_Exercise materials_
====
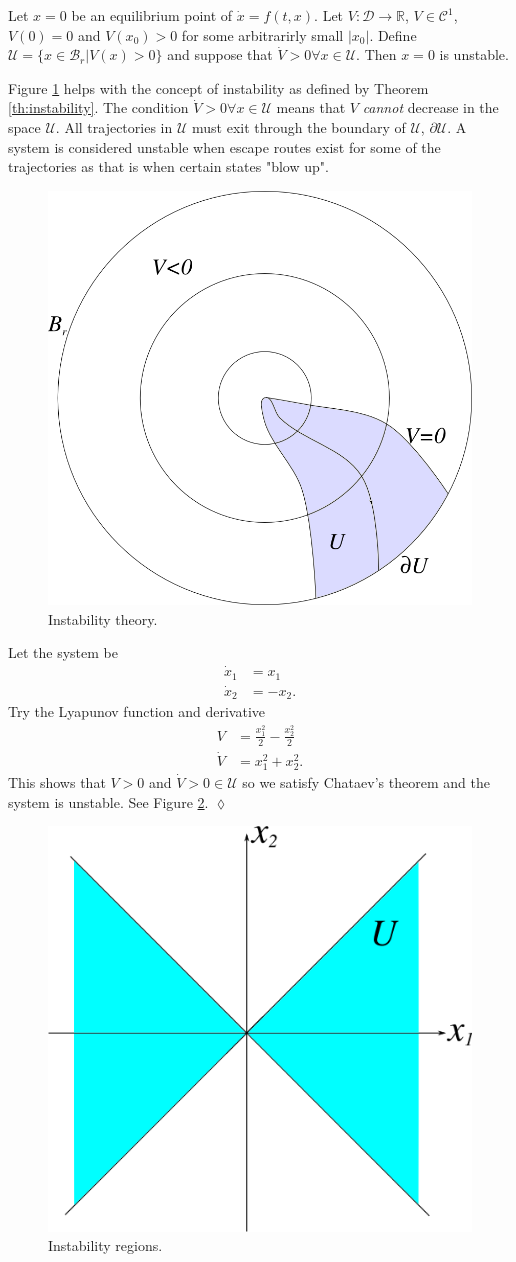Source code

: \begin{theorem}
\label{th:instability}
Let $x=0$ be an equilibrium point of $\dot{x}=f(t,x)$. Let $V:\mathcal{D}\to\mathbb{R}$, $V\in\mathcal{C}^1$, $V(0)=0$ and $V(x_0)>0$ for some arbitrarirly small $|x_0|$. Define $\mathcal{U}=\{x\in \mathcal{B}_r | V(x)>0\}$ and suppose that $\dot{V}>0 \forall x\in\mathcal{U}$. Then $x=0$ is unstable.
\end{theorem}

Figure \ref{fig:10theoremBall} helps with the concept of instability as defined by Theorem \ref{th:instability}. The condition $\dot{V}>0\forall x\in\mathcal{U}$ means that $V$ \textit{cannot} decrease in the space $\mathcal{U}$. All trajectories in $\mathcal{U}$ must exit through the boundary of $\mathcal{U}$, $\partial\mathcal{U}$. A system is considered unstable when escape routes exist for some of the trajectories as that is when certain states "blow up".

\begin{figure}[ht!]
	\centering
	\includegraphics[width=.4\textwidth]{images/10theoremBall}
	\caption{Instability theory.}
	\label{fig:10theoremBall}
\end{figure}

\begin{example}
Let the system be
\begin{align*}
\dot{x}_1 &= x_1 \\
\dot{x}_2 &= -x_2.
\end{align*}
Try the Lyapunov function and derivative
\begin{align*}
V &= \frac{x_1^2}{2} - \frac{x_2^2}{2} \\
\dot{V} &= x_1^2 + x_2^2.
\end{align*}
This shows that $V>0$ and $\dot{V}>0\in\mathcal{U}$ so we satisfy Chataev's theorem and the system is unstable. See Figure \ref{fig:10unstableV}.
$\lozenge$
\end{example}

\begin{figure}[ht!]
	\centering
	\includegraphics[width=.4\textwidth]{images/10unstableV}
	\caption{Instability regions.}
	\label{fig:10unstableV}
\end{figure}

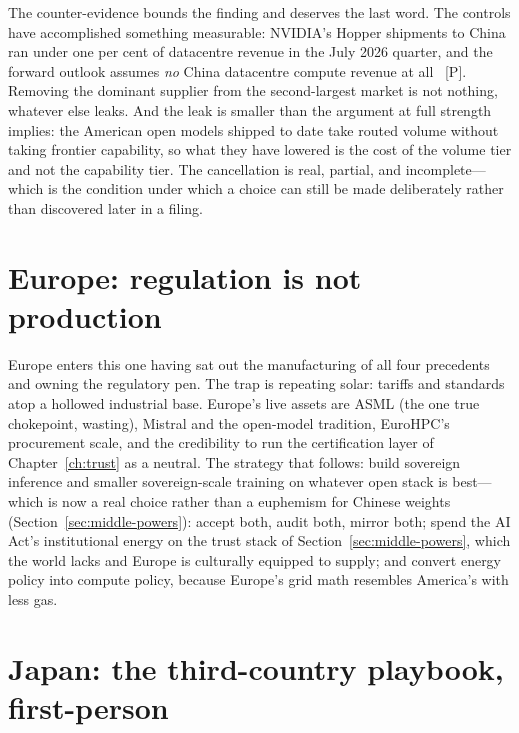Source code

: The counter-evidence bounds the finding and deserves the last word. The controls have accomplished something measurable: NVIDIA's Hopper shipments to China ran under one per cent of datacentre revenue in the July 2026 quarter, and the forward outlook assumes \emph{no} China datacentre compute revenue at all~\cite{nvda-segments} [P]. Removing the dominant supplier from the second-largest market is not nothing, whatever else leaks. And the leak is smaller than the argument at full strength implies: the American open models shipped to date take routed volume without taking frontier capability, so what they have lowered is the cost of the volume tier and not the capability tier. The cancellation is real, partial, and incomplete---which is the condition under which a choice can still be made deliberately rather than discovered later in a filing.

\section{Europe: regulation is not production}

Europe enters this one having sat out the manufacturing of all four precedents and owning the regulatory pen. The trap is repeating solar: tariffs and standards atop a hollowed industrial base. Europe's live assets are ASML (the one true chokepoint, wasting), Mistral and the open-model tradition, EuroHPC's procurement scale, and the credibility to run the certification layer of Chapter~\ref{ch:trust} as a neutral. The strategy that follows: build sovereign inference and smaller sovereign-scale training on whatever open stack is best---which is now a real choice rather than a euphemism for Chinese weights (Section~\ref{sec:middle-powers}): accept both, audit both, mirror both; spend the AI Act's institutional energy on the trust stack of Section~\ref{sec:middle-powers}, which the world lacks and Europe is culturally equipped to supply; and convert energy policy into compute policy, because Europe's grid math resembles America's with less gas.

\section{Japan: the third-country playbook, first-person}

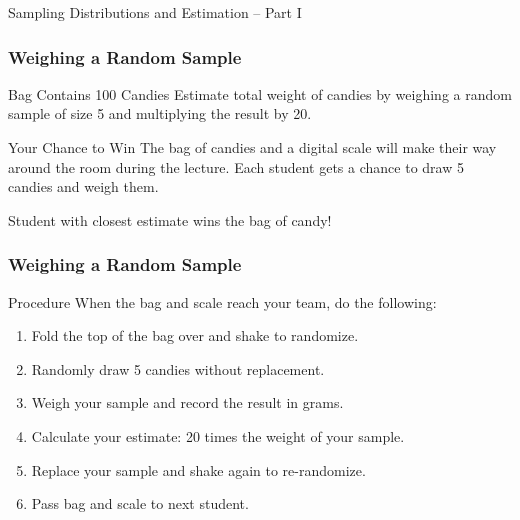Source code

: \documentclass[handout]{beamer}
\date{Lecture \# 14}
\begin{document}
 


\begin{frame}[plain]
	\titlepage 
	

\end{frame} 




\begin{frame}
\begin{center}
\Huge Sampling Distributions and Estimation -- Part I
\end{center}
\end{frame}


\begin{frame}
\frametitle{Weighing a Random Sample}
\begin{block}{Bag Contains 100 Candies}
Estimate total weight of candies by weighing a random sample of size 5 and multiplying the result by 20.
\end{block}
\begin{block}{Your Chance to Win}
The bag of candies and a digital scale will make their way around the room \alert{during the lecture}. Each student gets a chance to draw 5 candies and weigh them.
\end{block}
\begin{alertblock}{Student with closest estimate wins the bag of candy!}
\end{alertblock}

\end{frame}
\begin{frame}
\frametitle{Weighing a Random Sample}
\begin{block}{Procedure}
When the bag and scale reach your team, do the following:
\end{block}
\begin{enumerate}
\item Fold the top of the bag over and shake to randomize.
\item Randomly draw 5 candies \alert{without replacement}.
\item Weigh your sample and record the result \alert{in grams}.
\item Calculate your \alert{estimate: 20 times the weight of your sample.}
\item Replace your sample and shake again to re-randomize.
\item Pass bag and scale to next student.
\end{enumerate}
\end{frame}
\end{document}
====
_Work task_
Filter by the word "shake": copy every line of the data that holds it.

_Task output_
\item Fold the top of the bag over and shake to randomize.
\item Replace your sample and shake again to re-randomize.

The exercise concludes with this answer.